I’ve also learnt a lot about myself. I’ve learnt about how to manage my voice and singing in a show on no sleep and dry coughs and hours of talking all day long. I’ve learn’t about the things I’m good at and the things I need to work on both as a performer and as a businessman. I’ve learnt that I am way more resilient than I knew. I’ve learnt that time goes on whether you’re ready for it or not, so you might as well roll with it (ready or not). I’ve learnt to not sweat the small stuff. I’ve learnt to identify the small stuff. I’ve learnt that I can still pull out a good show even when, tragedy of all tragedies, I run out of hair gel (this is not small stuff!)

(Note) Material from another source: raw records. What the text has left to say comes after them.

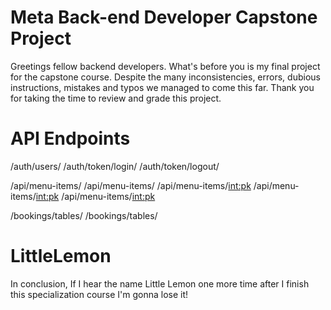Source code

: # Meta Back-end Developer Capstone Project
Greetings fellow backend developers. What's before you is my final project for the capstone course. Despite the many inconsistencies, errors, dubious instructions, mistakes and typos we managed to come this far. Thank you for taking the time to review and grade this project.

# API Endpoints
/auth/users/
/auth/token/login/
/auth/token/logout/

/api/menu-items/
/api/menu-items/
/api/menu-items/<int:pk>
/api/menu-items/<int:pk>
/api/menu-items/<int:pk>

/bookings/tables/
/bookings/tables/


# LittleLemon
In conclusion, If I hear the name Little Lemon one more time after I finish this specialization course I'm gonna lose it!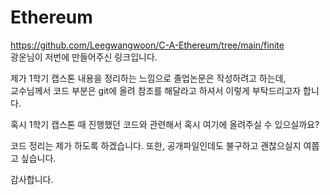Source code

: # Ethereum


https://github.com/Leegwangwoon/C-A-Ethereum/tree/main/finite
<br/> 광운님이 저번에 만들어주신 링크입니다.

제가 1학기 캡스톤 내용을 정리하는 느낌으로 졸업논문은 작성하려고 하는데, 
<br/> 교수님께서 코드 부분은 git에 올려 참조를 해달라고 하셔서 이렇게 부탁드리고자 합니다.

혹시 1학기 캡스톤 때 진행했던 코드와 관련해서 혹시 여기에 올려주실 수 있으실까요?

코드 정리는 제가 하도록 하겠습니다.
또한, 공개파일인데도 불구하고 괜찮으실지 여쭙고 싶습니다.

감사합니다.

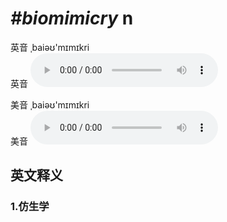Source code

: # ***\#biomimicry*** n
英音 ˌbaiəʊ'mɪmɪkri  
英音
<audio src="./media/biomimicry1_AAC.aac" controls="controls"></audio>

美音 ˌbaiəʊ'mɪmɪkri  
美音
<audio src="./media/biomimicry2_AAC.aac" controls="controls"></audio>



  

英文释义
---
### 1.**仿生学**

And I’ve met a lot of really lovely, inspiring, delightful, interesting, generous, funny, supportive and all round amazing people. From the crew at the Symposium Hall who took a genuine interest and enjoyment in my show and the audience numbers and the set up and my welfare. To the amazingly hard working Mark & Lena from The Kilted Donut in Leith who generously sponsored my show by providing boxes of fresh donuts on a daily basis for my audience (and us) to enjoy… I will never forget their kindness and support. To the punters I met out flyering who were interested and smiling and engaged (clearly not everyone, but enough to make for a lot of positive experiences). To the truly delightful audiences at the show who played along, stood up and danced, acted like fools, laughed out loud and then took the time to thank me when it was all done. And of course, to my many many special guests who joined me on the sofa for an interview and jumped up to perform, regardless of the turn out on any particular night, often with no expectations, but with boundless enthusiasm and shared joy as we together put smiles on audience faces. What a joy.
It’s these people and these moments that have made my EdFringe experience memorable and have by far outweighed all the stress, hard work and challenges. So much so that I find myself unexpectedly making plans for next year. Better start saving.
This is a good time to also publicly thank my little travelling John Rowe Show team. Xavier Velastin on sound and lights who was incredibly professional incredibly lovely; my friend Kita from Oz who basically came to support and turned into our videographer/photographer and front of house manager; and Jake Bisognin who added some funk to the show with his awesome guitar skills and winning smile. And finally my good mate and uber talented Musical Director Stefan Nowak who made the music come to life and is also the perfect side man for my chat (ish) show format (basically he laughs at me even when I’m not funny – what more could you ask for?). He’s also a brilliant friend and I couldn’t have managed this at all without him here supporting and encouraging me.
Right that’s the end of the love-fest (see not nearly as entertaining as my stories of pain and woe, but you can’t have ying without the yang). So to sum up before I sign off, below is a little photo album of some show moments from the last 3 weeks for your visual enjoyment. I’m all flogged out. Thanks for reading.